3.7. Het voorgaande brengt mee dat het middel faalt.

4. BEOORDELING VAN HET TWEEDE MIDDEL

Het middel kan niet tot cassatie leiden. Dit behoeft, gezien art. 81 RO, geen nadere motivering nu het middel niet noopt tot beantwoording van rechtsvragen in het belang van de rechtseenheid of de rechtsontwikkeling.

5. SLOTSOM

Nu de middelen niet tot cassatie kunnen leiden, terwijl de Hoge Raad ook geen grond aanwezig oordeelt waarop de bestreden uitspraak, voorzover aan zijn oordeel onderworpen, ambtshalve zou behoren te worden vernietigd, moet het beroep worden verworpen.

6. BESLISSING

De Hoge Raad verwerpt het beroep.

Dit arrest is gewezen door de vice-president C.J.G. Bleichrodt als voorzitter, en de raadsheren F.H. Koster, A.J.A. van Dorst, B.C. de Savornin Lohman en W.A.M. van Schendel, in bijzijn van de griffier S.P. Bakker, en uitgesproken op 9 april 2002.

CONCLUSIE AG MR. MACHIELSE

1. Het Gerechtshof te Arnhem heeft verdachte op 2 februari 2001 voor verkrachting veroordeeld tot een gevangenisstraf van acht maanden. Tevens heeft het hof de vordering van de benadeelde partij toegewezen.

2. Verdachte heeft cassatie ingesteld en mrs A.M. Ficq-Kengen en G.P. Hamer, advocaten te Amsterdam, hebben een schriftuur ingediend, houdende twee middelen van cassatie.
Het eerste middel keert zich tegen de beslissing van de voorzitter van het hof vragen aan een getuige te beletten. Deze beslissing zou onjuist, onbegrijpelijk, of in ieder geval ontoereikend zijn gemotiveerd.

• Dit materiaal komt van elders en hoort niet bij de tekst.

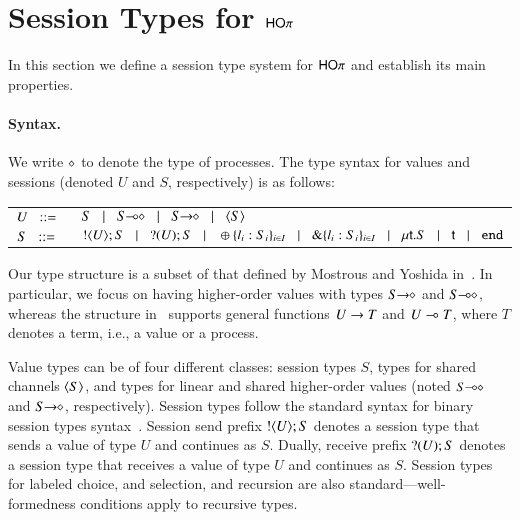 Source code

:\newcommand{\jrule}[3]{\displaystyle \trule{#3}~~\frac{#1 }{#2}}
\newcommand{\addenv}{\circ}

\section{Session Types for $\mathsf{HO}\pi$}\label{s:types}
In this section we define a session type system for $\mathsf{HO}\pi$ and establish its main properties. 

\paragraph{Syntax.}
We write $\diamond$ to denote the type of processes.
The type syntax for values  and sessions (denoted $U$ and $S$, respectively) is as follows:

\begin{tabular}{cl}
 $U \;\;::=\;\; $ & $S \bnfbar \lhot{S} \bnfbar \shot{S} \bnfbar \chtype{S}$ \\
$S \;\;::=\;\;$ & $! \langle U \rangle ; S \;\;\;|\;\;\; ? (U) ; S
				\;\;\;|\;\;\; \oplus \{l_i:S_i\}_{i \in I} \;\;\;|\;\;\; \& \{l_i:S_i\}_{i \in I}
				 \;\;\;|\;\;\; \mu\mathsf{t}.S \;\;\;|\;\;\; \mathsf{t}  \;\;\;|\;\;\; \mathtt{end}$
\end{tabular}

\noindent 
Our type structure is a subset of that defined by Mostrous and Yoshida in~\cite{tlca07}.
In particular, we focus on having higher-order values with types
$S\!\! \rightarrow\!\! \diamond$ and $S\!\! \multimap\!\! \diamond$, whereas the structure in~\cite{tlca07} supports general functions $U \rightarrow T$ and 
$U \multimap T$, where $T$ denotes a term, i.e., a value or a process.

Value types can be of four different classes: session types $S$, 
types for shared channels $\langle S \rangle$, and types for linear and shared higher-order values (noted $S\!\! \multimap\!\! \diamond$ and $S\!\! \rightarrow\!\! \diamond$, respectively).
Session types follow the standard syntax for binary session types syntax~\cite{}. Session send prefix $! \langle U \rangle ; S$ 
denotes a session type that sends a value of type $U$ and continues as $S$. Dually, receive prefix $? (U) ; S$
denotes a session type that receives a value of type $U$ and continues as $S$. 
Session types for labeled choice, and selection, and recursion are also standard---well-formedness conditions apply to recursive types.

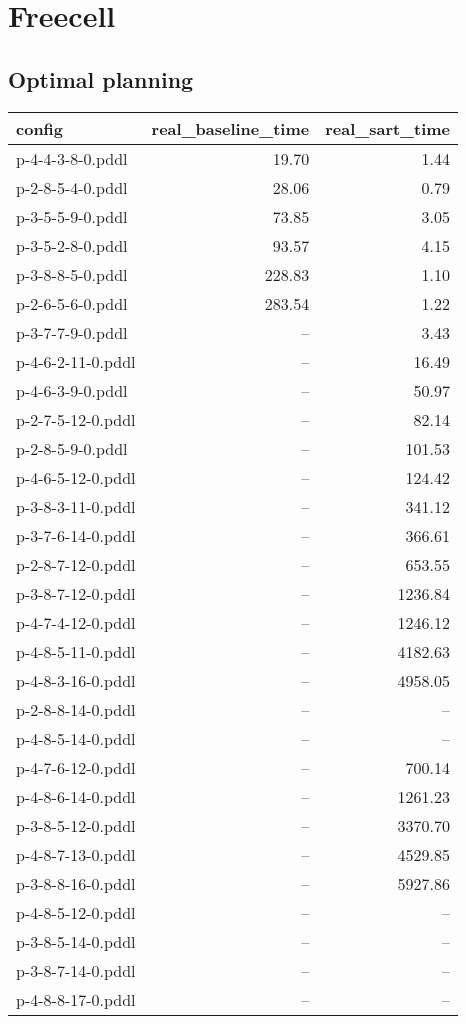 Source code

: \documentclass{article}
\begin{document}
                \newpage \section{Freecell}
                    \subsection*{Optimal planning}
                    
                            \begin{center}
                            \scriptsize
                            \begin{tabular}{@{}l|r|r@{}}
                            config & real\_baseline\_time & real\_sart\_time\\\midrule
                             p-4-4-3-8-0.pddl&19.70&1.44\\
 p-2-8-5-4-0.pddl&28.06&0.79\\
 p-3-5-5-9-0.pddl&73.85&3.05\\
 p-3-5-2-8-0.pddl&93.57&4.15\\
 p-3-8-8-5-0.pddl&228.83&1.10\\
 p-2-6-5-6-0.pddl&283.54&1.22\\
 p-3-7-7-9-0.pddl&--&3.43\\
 p-4-6-2-11-0.pddl&--&16.49\\
 p-4-6-3-9-0.pddl&--&50.97\\
 p-2-7-5-12-0.pddl&--&82.14\\
 p-2-8-5-9-0.pddl&--&101.53\\
 p-4-6-5-12-0.pddl&--&124.42\\
 p-3-8-3-11-0.pddl&--&341.12\\
 p-3-7-6-14-0.pddl&--&366.61\\
 p-2-8-7-12-0.pddl&--&653.55\\
 p-3-8-7-12-0.pddl&--&1236.84\\
 p-4-7-4-12-0.pddl&--&1246.12\\
 p-4-8-5-11-0.pddl&--&4182.63\\
 p-4-8-3-16-0.pddl&--&4958.05\\
 p-2-8-8-14-0.pddl&--&--\\
 p-4-8-5-14-0.pddl&--&--\\
 p-4-7-6-12-0.pddl&--&700.14\\
 p-4-8-6-14-0.pddl&--&1261.23\\
 p-3-8-5-12-0.pddl&--&3370.70\\
 p-4-8-7-13-0.pddl&--&4529.85\\
 p-3-8-8-16-0.pddl&--&5927.86\\
 p-4-8-5-12-0.pddl&--&--\\
 p-3-8-5-14-0.pddl&--&--\\
 p-3-8-7-14-0.pddl&--&--\\
 p-4-8-8-17-0.pddl&--&--
                            \end{tabular}
                            \end{center}
                    
\end{document}
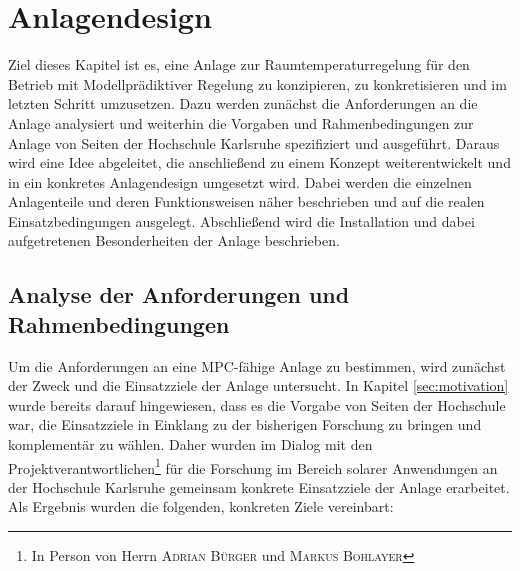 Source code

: %
%

\renewcommand{\chapterheadstartvskip}{\vspace*{2cm}}

\chapter{Anlagendesign}
\label{chap:anlagendesign}

\renewcommand{\chapterheadstartvskip}{\vspace*{-0.5cm}}

Ziel dieses Kapitel ist es, eine Anlage zur Raumtemperaturregelung für den Betrieb mit Modellprädiktiver Regelung zu konzipieren, zu konkretisieren und im letzten Schritt umzusetzen. Dazu werden zunächst die Anforderungen an die Anlage analysiert und weiterhin die Vorgaben und Rahmenbedingungen zur Anlage von Seiten der Hochschule Karlsruhe spezifiziert und ausgeführt. Daraus wird eine Idee abgeleitet, die anschließend zu einem Konzept weiterentwickelt und in ein konkretes Anlagendesign umgesetzt wird. Dabei werden die einzelnen Anlagenteile und deren Funktionsweisen näher beschrieben und auf die realen Einsatzbedingungen ausgelegt. Abschließend wird die Installation und dabei aufgetretenen Besonderheiten der Anlage beschrieben.

\section{Analyse der Anforderungen und Rahmenbedingungen}
\label{sec:anforderungen}

Um die Anforderungen an eine MPC-fähige Anlage zu bestimmen, wird zunächst der Zweck und die Einsatzziele der Anlage untersucht. In Kapitel \ref{sec:motivation} wurde bereits darauf hingewiesen, dass es die Vorgabe von Seiten der Hochschule war, die Einsatzziele in Einklang zu der bisherigen Forschung zu bringen und komplementär zu wählen. Daher wurden im Dialog mit den Projektverantwortlichen\footnote{In Person von Herrn \textsc{Adrian Bürger} und \textsc{Markus Bohlayer}} für die Forschung im Bereich solarer Anwendungen an der Hochschule Karlsruhe gemeinsam konkrete Einsatzziele der Anlage erarbeitet. Als Ergebnis wurden die folgenden, konkreten Ziele vereinbart:
 
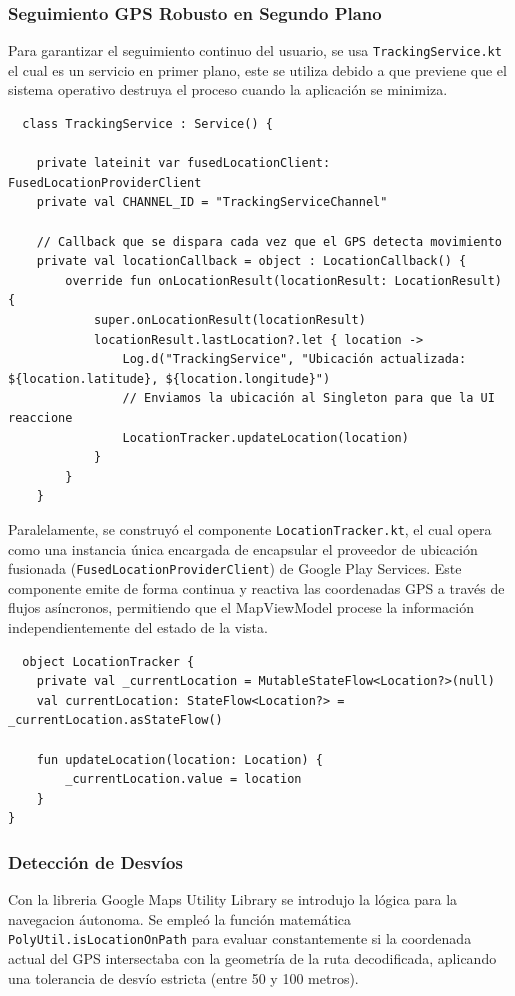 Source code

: \subsubsection{Seguimiento GPS Robusto en Segundo Plano}
Para garantizar el seguimiento continuo del usuario, se usa \texttt{TrackingService.kt} el cual es un servicio en primer plano, este se utiliza debido a que previene que el sistema operativo destruya el proceso cuando la aplicación se minimiza. 
\begin{lstlisting}
  class TrackingService : Service() {

    private lateinit var fusedLocationClient: FusedLocationProviderClient
    private val CHANNEL_ID = "TrackingServiceChannel"

    // Callback que se dispara cada vez que el GPS detecta movimiento
    private val locationCallback = object : LocationCallback() {
        override fun onLocationResult(locationResult: LocationResult) {
            super.onLocationResult(locationResult)
            locationResult.lastLocation?.let { location ->
                Log.d("TrackingService", "Ubicación actualizada: ${location.latitude}, ${location.longitude}")
                // Enviamos la ubicación al Singleton para que la UI reaccione
                LocationTracker.updateLocation(location)
            }
        }
    }
\end{lstlisting}

Paralelamente, se construyó el componente \texttt{LocationTracker.kt}, el cual opera como una instancia única encargada de encapsular el proveedor de ubicación fusionada (\texttt{FusedLocationProviderClient}) de Google Play Services. Este componente emite de forma continua y reactiva las coordenadas GPS a través de flujos asíncronos, permitiendo que el MapViewModel procese la información independientemente del estado de la vista.

\begin{lstlisting}
  object LocationTracker {
    private val _currentLocation = MutableStateFlow<Location?>(null)
    val currentLocation: StateFlow<Location?> = _currentLocation.asStateFlow()

    fun updateLocation(location: Location) {
        _currentLocation.value = location
    }
}
\end{lstlisting}


\subsubsection{Detección de Desvíos}
Con la libreria Google Maps Utility Library se introdujo la lógica para la navegacion áutonoma. Se empleó la función matemática \texttt{PolyUtil.isLocationOnPath} para evaluar constantemente si la coordenada actual del GPS intersectaba con la geometría de la ruta decodificada, aplicando una tolerancia de desvío estricta (entre 50 y 100 metros).

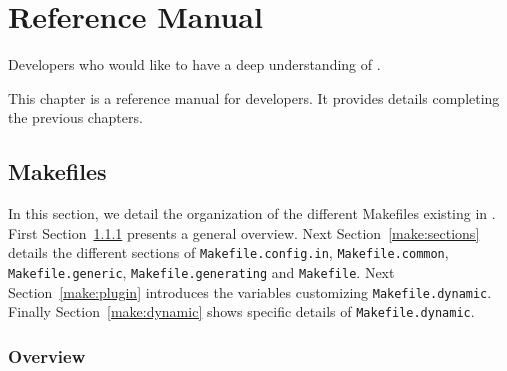 
\chapter{Reference Manual}\label{chap:refman}

\begin{target}
Developers who would like to have a deep understanding of \framac.
\end{target}

This chapter is a reference manual for \framac developers. It provides details
completing the previous chapters.


\section{Makefiles}\label{refman:make}

In this section, we detail the organization of the different Makefiles existing
in \framac. First Section~\ref{make:overview} presents a general overview. Next
Section~\ref{make:sections} details the different sections of
\texttt{Makefile.config.in}, \texttt{Makefile.common},
\texttt{Makefile.generic}, \texttt{Makefile.generating} and
\texttt{Makefile}. Next Section~\ref{make:plugin} introduces the variables
customizing \texttt{Makefile.dynamic}. Finally
Section~\ref{make:dynamic} shows specific details of \texttt{Makefile.dynamic}.

\subsection{Overview}\label{make:overview}

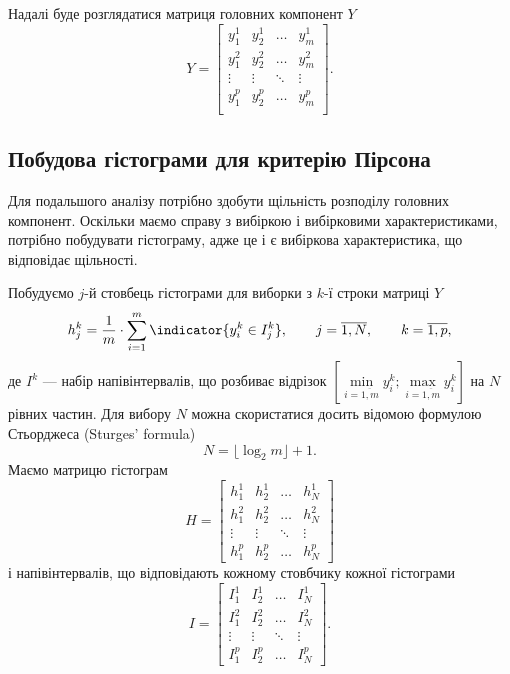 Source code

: Надалі буде розглядатися матриця головних компонент $Y$
\begin{equation*}
  Y = \begin{bmatrix}
    y_1^1  & y_2^1  & \dots  & y_m^1  \\
    y_1^2  & y_2^2  & \dots  & y_m^2  \\
    \vdots & \vdots & \ddots & \vdots \\
    y_1^p  & y_2^p  & \dots  & y_m^p  \\
    \end{bmatrix}.
\end{equation*}
\subsection{Побудова гістограми для критерію Пірсона}

Для подальшого аналізу потрібно здобути щільність розподілу головних компонент.
Оскільки маємо справу з вибіркою і вибірковими характеристиками,
потрібно побудувати гістограму, адже це і є вибіркова характеристика,
що відповідає щільності.

Побудуємо $j$-й стовбець гістограми для виборки з $k$-ї строки матриці $Y$
\begin{equation*}
  h_j^k = \frac{1}{m} \cdot \sum_{i=1}^{m} \indicator{y_i^k \in I_j^k},
  \qquad j = \overline{1, N},
  \qquad k = \overline{1, p},
\end{equation*}
де $I^k$ --- набір напівінтервалів, що розбиває відрізок
$\left[ \min\limits_{i=\overline{1,m}}{y_i^k};
\max\limits_{i=\overline{1,m}}{y_i^k} \right]$ на $N$ рівних частин.
Для вибору $N$ можна скористатися досить відомою формулою Стьорджеса
(Sturges' formula) \cite{Sturges:1926:CCI}
\begin{equation*}
  N = \lfloor \log_2 m \rfloor + 1.
\end{equation*}
Маємо матрицю гістограм
\begin{equation*}
  H = \begin{bmatrix}
    h_1^1  & h_2^1  & \dots  & h_N^1  \\
    h_1^2  & h_2^2  & \dots  & h_N^2  \\
    \vdots & \vdots & \ddots & \vdots \\
    h_1^p  & h_2^p  & \dots  & h_N^p
  \end{bmatrix}
\end{equation*}
і напівінтервалів, що відповідають кожному стовбчику кожної гістограми
\begin{equation*}
  I = \begin{bmatrix}
    I_1^1  & I_2^1  & \dots  & I_N^1  \\
    I_1^2  & I_2^2  & \dots  & I_N^2  \\
    \vdots & \vdots & \ddots & \vdots \\
    I_1^p  & I_2^p  & \dots  & I_N^p
  \end{bmatrix}.
\end{equation*}

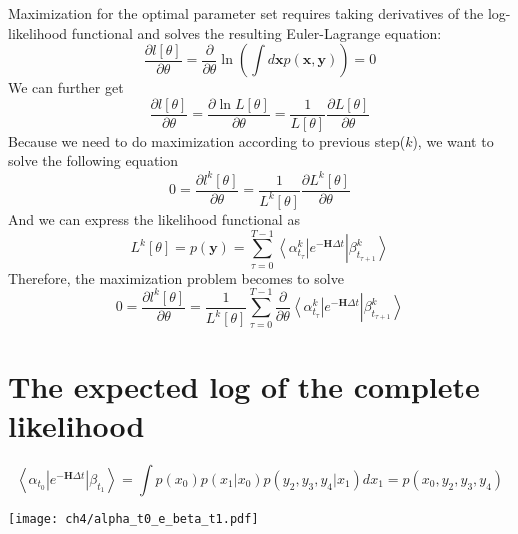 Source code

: \begin{definition}
Maximization for the optimal parameter set requires taking derivatives of the log-likelihood functional and solves the resulting Euler-Lagrange equation:
\begin{equation}
        \frac{\partial l[\theta]}{\partial \theta} = \frac{\partial}{\partial \theta} \ln{(\int d\textbf{x}p(\textbf{x}, \textbf{y}))} = 0
\end{equation}
We can further get
\begin{equation}
    \frac{\partial l[\theta]}{\partial \theta} =  \frac{\partial \ln{L[\theta]}}{\partial \theta} = \frac{1}{L[\theta]}\frac{\partial L[\theta]}{\partial \theta}
\end{equation}
Because we need to do maximization according to previous step($k$), we want to solve the
following equation
\begin{equation}
    0 = \frac{\partial l^k[\theta]}{\partial \theta} = \frac{1}{L^k[\theta]}\frac{\partial L^k[\theta]}{\partial \theta}
\end{equation}
And we can express the likelihood functional as
\begin{equation}
    L^k[\theta] = p(\textbf{y}) = \sum_{\tau=0}^{T-1} \left<\alpha^k_{t_{\tau}}\right|  e^{-\textbf{H} \Delta t} \left|\beta^k_{t_{\tau+1}}\right>
\end{equation}
Therefore, the maximization problem becomes to solve
\begin{equation}
    0 =  \frac{\partial l^k[\theta]}{\partial \theta} = \frac{1}{L^k[\theta]} \sum_{\tau=0}^{T-1} \frac{\partial}{\partial \theta} \left<\alpha^k_{t_{\tau}}\right|  e^{-\textbf{H} \Delta t} \left|\beta^k_{t_{\tau+1}}\right>
\end{equation}
\end{definition}

\section{The expected log of the complete likelihood}
\begin{definition}
\begin{equation}
    \left< \alpha_{t_0} | e^{-\textbf{H}\Delta t} | \beta_{t_1} \right> = \int p(x_0) p(x_1|x_0) p(y_2,y_3,y_4|x_1) dx_1= p(x_0,y_2,y_3,y_4)
\end{equation}
    \begin{center}
        \texttt{[image: ch4/alpha\_t0\_e\_beta\_t1.pdf]}   
    \end{center}
\end{definition}

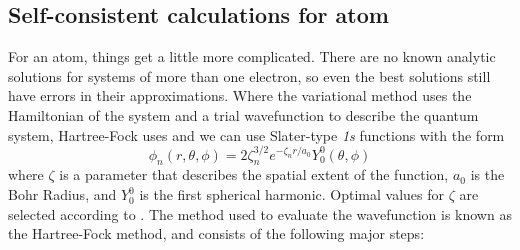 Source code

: \documentclass[journal=jacsat,manuscript=communication]{achemso}
\begin{document}
\subsection{Self-consistent calculations for  atom}
For an  atom, things get a little more complicated.  There are no known analytic solutions for systems of more than one electron, so even the best solutions still have errors in their approximations.  Where the variational method uses the Hamiltonian of the system and a trial wavefunction to describe the quantum system, Hartree-Fock uses  and we can use Slater-type \textit{1s} functions with the form 
\begin{equation}
	\phi_n(r,\theta,\phi) = 2\zeta_n^{3/2}e^{-\zeta_nr/a_0}Y_0^0(\theta,\phi)
\end{equation}
where $\zeta$ is a parameter that describes the spatial extent of the function, $a_0$ is the Bohr Radius, and $Y_0^0$ is the first spherical harmonic.  Optimal values for $\zeta$ are selected according to \citet{roettiSimpleBasisSets1974}.  The method used to evaluate the wavefunction is known as the Hartree-Fock method, and consists of the following major steps:
\end{document}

3.1. Het proces-verbaal van het onderzoek ter terechtzitting in appel houdt het volgende in:

De voorzitter belet de volgende door de raadsman aan de getuige gestelde vragen.
1. Weet zij wie de vader van het geaborteerde kind was.
2. Heeft zij pijn bij het hebben van gemeenschap.

3.2. In cassatie moet het gebruik dat de rechter maakt van de in art.293 Sv gegeven bevoegdheid om te beletten dat aan enige vraag aan een getuige gevolg wordt gegeven, kunnen worden getoetst. De redenen die de rechter opgeeft moeten die beslissing kunnen dragen.(1) In de onderhavige zaak ontbreekt een motivering van de beslissing. Weliswaar heeft de advocaat blijkens het proces-verbaal direct na de beslissing niet gepersisteerd bij zijn voornemen deze vragen aan de getuige te stellen en is hij evenmin bij pleidooi op de beslissing van het hof teruggekomen en wellicht heeft het hof gemeend dat uit de verklaring van de getuige het antwoord op de tweede vraag kan worden afgeleid en dat het antwoord op de eerste vraag niet van belang was voor enige beslissing in de strafzaak te nemen, maar dan had het hof dat tot uitdrukking moeten brengen.
Het eerste middel komt mij gegrond voor.

4.1. Het tweede middel klaagt over de bewijsvoering.
In de eerste plaats zouden de gebezigde bewijsmiddelen niet de conclusie kunnen dragen dat verdachte het slachtoffer heeft gedwongen tot het ondergaan van de seksuele handelingen.
In de tweede plaats zou er onvoldoende steun voor de belastende verklaring van getuige [het slachtoffer] in de bewijsvoering bestaan.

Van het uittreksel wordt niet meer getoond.